In Praise of Technology

The other night I put Theo, my four year old, to bed without my phone. I didn’t think much of it; I do several things during the day without looking at my phone. I went through the routine: book, pee, water, escape, capture, water, escape, capture, chloroform… (kidding about the last one).

It was all fine, pleasant even, as the summer heat was giving way to cool autumn nights and our sealed, air conditioned house could now be opened up to all the breezes and the noises. It made for great sleeping, and possibly, perfectly fine sitting, staring at walls.

So, this particular night, I didn’t think much about the fact that I’d lost my phone. People have put kids to bed without phones for centuries. Animals don’t use phones at all. Some alone time without my phone would probably do me some good anyway. I check my email on my phone an average of one hundred and fifty two times a day (got an app for that) even though I have no job, and my wife, Kate, is too busy to write me from work (and when she does it’s unintelligible because she needs to show me how FAST her day is moving). The rest of these ‘hotly anticipated’ emails come from my mother bearing a “FWD: Cute…” title.

So, I sat there, rocking gently in my Poang, listening to the hum of the cicadas, the distant clang of recycling, the rustling of breezes. I was just going to sit here. Without my phone. And that would be fine. Theo was in his usual position; his body across the foot of his bed, an arm stretched out on my lap, for movement-detecting purposes.

Eventually, as it goes each night, I will lift this arm and very, very slowly inch my butt cheeks across the Poang while placing a perfectly sized balled-up blanket where my lap was, like Indiana Jones did with the idyll and the bag of sand so the poison arrows wouldn’t shoot out of the walls and the ground wouldn’t disintegrate and a giant boulder wouldn’t roll out of the ceiling and try to crush him.

But, first thing’s first, I needed to wait for him to fall asleep.

It seemed easy enough. The nightlight would allow me to look at things around his room. And I knew I could get out if I needed to. Like, if it got really bad, I could just walk out. So I sat there.

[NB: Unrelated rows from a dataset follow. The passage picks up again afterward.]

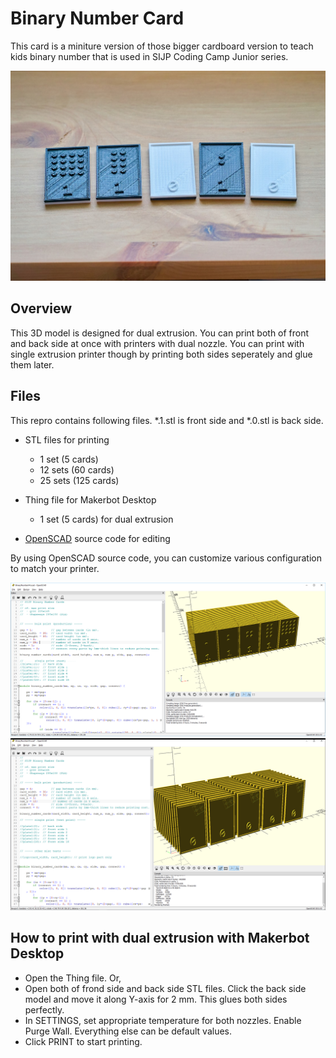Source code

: # Binary Number Card

This card is a miniture version of those bigger cardboard version to teach kids binary number that is used in SIJP Coding Camp Junior series.

![Sample](PrintSample.jpg)

## Overview

This 3D model is designed for dual extrusion.
You can print both of front and back side at once with printers with dual nozzle.
You can print with single extrusion printer though by printing both sides seperately and glue them later. 

## Files

This repro contains following files. \*.1.stl is front side and \*.0.stl is back side.

* STL files for printing
  * 1 set (5 cards)
  * 12 sets (60 cards)
  * 25 sets (125 cards)

* Thing file for Makerbot Desktop
  * 1 set (5 cards) for dual extrusion

* [OpenSCAD](http://www.openscad.org/) source code for editing

By using OpenSCAD source code, you can customize various configuration to match your printer.

![Front side](BinaryNumberCard1.png)
![Back side](BinaryNumberCard0.png)

## How to print with dual extrusion with Makerbot Desktop

* Open the Thing file. Or,
* Open both of frond side and back side STL files. Click the back side model and move it along Y-axis for 2 mm. This glues both sides perfectly.
* In SETTINGS, set appropriate temperature for both nozzles. Enable Purge Wall. Everything else can be default values.
* Click PRINT to start printing.
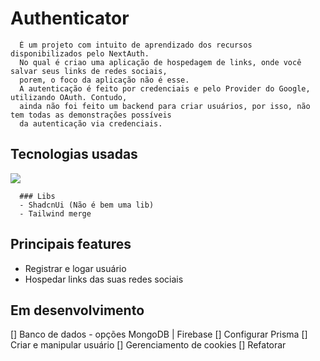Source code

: # Authenticator
      É um projeto com intuito de aprendizado dos recursos disponibilizados pelo NextAuth. 
      No qual é criao uma aplicação de hospedagem de links, onde você salvar seus links de redes sociais, 
      porem, o foco da aplicação não é esse. 
      A autenticação é feito por credenciais e pelo Provider do Google, utilizando OAuth. Contudo, 
      ainda não foi feito um backend para criar usuários, por isso, não tem todas as demonstrações possíveis
      da autenticação via credenciais.

## Tecnologias usadas
<img src="https://skillicons.dev/icons?i=nextjs,typescript,tailwindcss,html,prisma,mongodb" />

      ### Libs
      - ShadcnUi (Não é bem uma lib)
      - Tailwind merge

## Principais features
- Registrar e logar usuário
- Hospedar links das suas redes sociais

## Em desenvolvimento
  [] Banco de dados - opções MongoDB | Firebase
  [] Configurar Prisma
  [] Criar e manipular usuário
  [] Gerenciamento de cookies
  [] Refatorar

My first thought was really more of a regret: We should’ve put some pictures up on his walls. There used to be an NFL wide receivers poster but it got taken down when Jordy Nelson got hurt and ruined my fantasy football season. I could’ve looked at that for a while.

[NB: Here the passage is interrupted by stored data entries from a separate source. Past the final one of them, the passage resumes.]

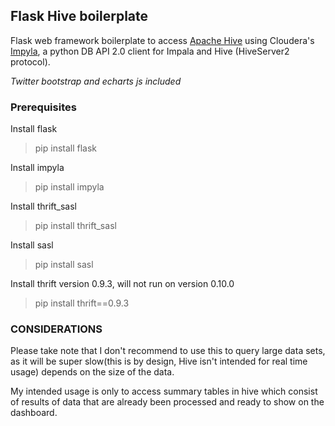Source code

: ## Flask Hive boilerplate

Flask web framework boilerplate to access [Apache Hive](https://hive.apache.org/) using Cloudera's [Impyla](https://github.com/cloudera/impyla), a python DB API 2.0 client for Impala and Hive (HiveServer2 protocol).

*Twitter bootstrap and echarts js included*

### Prerequisites
Install flask
> pip install flask

Install impyla
> pip install impyla

Install thrift_sasl
> pip install thrift_sasl

Install sasl
> pip install sasl

Install thrift version 0.9.3, will not run on version 0.10.0
> pip install thrift==0.9.3


### CONSIDERATIONS 
Please take note that I don't recommend to use this to query large data sets, as it will be super slow(this is by design, 
Hive isn't intended for real time usage) depends on the size of the data.
 
My intended usage is only to access summary tables in hive
 which consist of results of data that are already been processed and ready to show on the dashboard.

Without any visual cues, I was feeling a little lost. And so my brain had to resort to thoughts. They started coming in weird.

I should start collecting something. Old coins maybe?

My dad used to cook artichokes a lot. Why would he do that?

I wonder if I’ll ever even be able to buy a convertible.

My calves aren’t as hairy as they used to be.

Full minutes went by like this. Literally, thoughts were just loose in my head and there was nothing I could do about it.

Theo would be still for a few moments and I’d watch and pray. But then, out of nowhere, he’d blurt out something like, “Did you know snakes eat chickens?” and I’d sink back into my Poang.

It’d go on like this…him lying still, blurting out a random animal fact, him lying still, blurting out a random animal fact… same as every other night but this night, instead of completely ignoring him while playing Candy Crush on my phone, I had to think about the things he blurted out. Because what the hell else was I going to do?

How does a snake even catch a chicken? Chickens are fast. And all those feathers. I would hate to eat something covered in feathers. Our dogs didn’t eat our chickens, just killed them. But it was before their feathers came in. They were just fuzzy chicks. They were really cute. Damn. I wonder if our kids will have any lasting trauma from all these gruesome pet murders in our house. Roxanne pops into my head…I’d completely forgotten about her. We got Roxanne, a Samoyed puppy, when I was ten. She got out one day not long after we got her, and ran straight down Primrose St. toward busy Connecticut Avenue. I remember running down there, scanning the traffic and finding her laying on the side of road, cars zooming by her. I walked over and picked her up… the look on the drivers’ faces as they drove by…little kid with a fluffy white dead puppy, blood seeping out of her ears, draped across his arms…

Jesus.

“Kate! KATE!! Can I borrow your phone!!!”

“I’m using it!” Kate yells.

“Well, Can I use it?” I yell back.

“I’m lying with Louisa!” She yells.

I look down at Theo. He’s looking up at me, like, ‘see? It sucks, right? Just sitting here? You make me do this every damn night.”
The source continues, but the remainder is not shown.